DATA SHOWN:
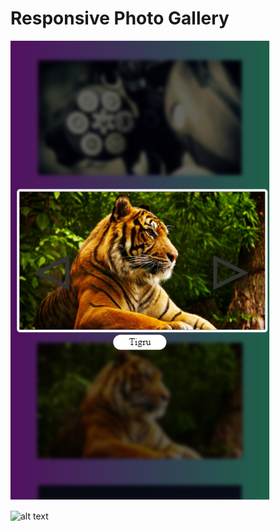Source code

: # Responsive Photo Gallery

![alt text](https://github.com/RujoiRazvan/ResponsivePhotoGallery/blob/f628e6fdffebb97ac3eb84aeb99324594fc60d7b/photo.png)

![alt text](https://github.com/[username]/[reponame]/blob/[branch]/image.jpg?raw=true)
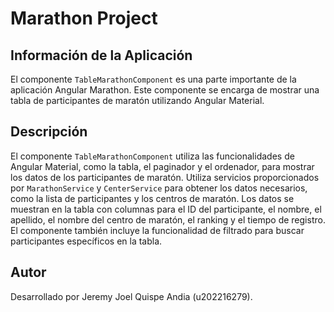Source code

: #  Marathon Project

## Información de la Aplicación
El componente `TableMarathonComponent` es una parte importante de la aplicación Angular Marathon. Este componente se encarga de mostrar una tabla de participantes de maratón utilizando Angular Material.

## Descripción
El componente `TableMarathonComponent` utiliza las funcionalidades de Angular Material, como la tabla, el paginador y el ordenador, para mostrar los datos de los participantes de maratón. Utiliza servicios proporcionados por `MarathonService` y `CenterService` para obtener los datos necesarios, como la lista de participantes y los centros de maratón. Los datos se muestran en la tabla con columnas para el ID del participante, el nombre, el apellido, el nombre del centro de maratón, el ranking y el tiempo de registro. El componente también incluye la funcionalidad de filtrado para buscar participantes específicos en la tabla.

## Autor
Desarrollado por Jeremy Joel Quispe Andia (u202216279).
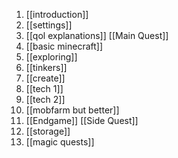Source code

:  1. [[introduction]]
 2. [[settings]]
 3. [[qol explanations]]
[[Main Quest]]
 1. [[basic minecraft]]
 2. [[exploring]]
 3. [[tinkers]]
 4. [[create]]
 5. [[tech 1]]
 6. [[tech 2]]
 7. [[mobfarm but better]]
 8. [[Endgame]]
[[Side Quest]]
 1. [[storage]]
 2. [[magic quests]]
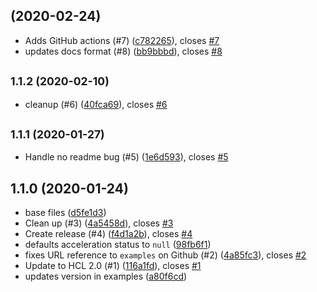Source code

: ##  (2020-02-24)

* Adds GitHub actions (#7) ([c782265](https://github.com/operatehappy/terraform-aws-s3-bucket/commit/c782265)), closes [#7](https://github.com/operatehappy/terraform-aws-s3-bucket/issues/7)
* updates docs format (#8) ([bb9bbbd](https://github.com/operatehappy/terraform-aws-s3-bucket/commit/bb9bbbd)), closes [#8](https://github.com/operatehappy/terraform-aws-s3-bucket/issues/8)



## <small>1.1.2 (2020-02-10)</small>

* cleanup (#6) ([40fca69](https://github.com/operatehappy/terraform-aws-s3-bucket/commit/40fca69)), closes [#6](https://github.com/operatehappy/terraform-aws-s3-bucket/issues/6)



## <small>1.1.1 (2020-01-27)</small>

* Handle no readme bug (#5) ([1e6d593](https://github.com/operatehappy/terraform-aws-s3-bucket/commit/1e6d593)), closes [#5](https://github.com/operatehappy/terraform-aws-s3-bucket/issues/5)



## 1.1.0 (2020-01-24)

* base files ([d5fe1d3](https://github.com/operatehappy/terraform-aws-s3-bucket/commit/d5fe1d3))
* Clean up (#3) ([4a5458d](https://github.com/operatehappy/terraform-aws-s3-bucket/commit/4a5458d)), closes [#3](https://github.com/operatehappy/terraform-aws-s3-bucket/issues/3)
* Create release (#4) ([f4d1a2b](https://github.com/operatehappy/terraform-aws-s3-bucket/commit/f4d1a2b)), closes [#4](https://github.com/operatehappy/terraform-aws-s3-bucket/issues/4)
* defaults acceleration status to `null` ([98fb6f1](https://github.com/operatehappy/terraform-aws-s3-bucket/commit/98fb6f1))
* fixes URL reference to `examples` on Github (#2) ([4a85fc3](https://github.com/operatehappy/terraform-aws-s3-bucket/commit/4a85fc3)), closes [#2](https://github.com/operatehappy/terraform-aws-s3-bucket/issues/2)
* Update to HCL 2.0 (#1) ([116a1fd](https://github.com/operatehappy/terraform-aws-s3-bucket/commit/116a1fd)), closes [#1](https://github.com/operatehappy/terraform-aws-s3-bucket/issues/1)
* updates version in examples ([a80f6cd](https://github.com/operatehappy/terraform-aws-s3-bucket/commit/a80f6cd))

BRIEF: Please report every line in the entries above that holds the string "updates".

TASK SOLUTION:
* updates docs format (#8) ([bb9bbbd](https://github.com/operatehappy/terraform-aws-s3-bucket/commit/bb9bbbd)), closes [#8](https://github.com/operatehappy/terraform-aws-s3-bucket/issues/8)
* updates version in examples ([a80f6cd](https://github.com/operatehappy/terraform-aws-s3-bucket/commit/a80f6cd))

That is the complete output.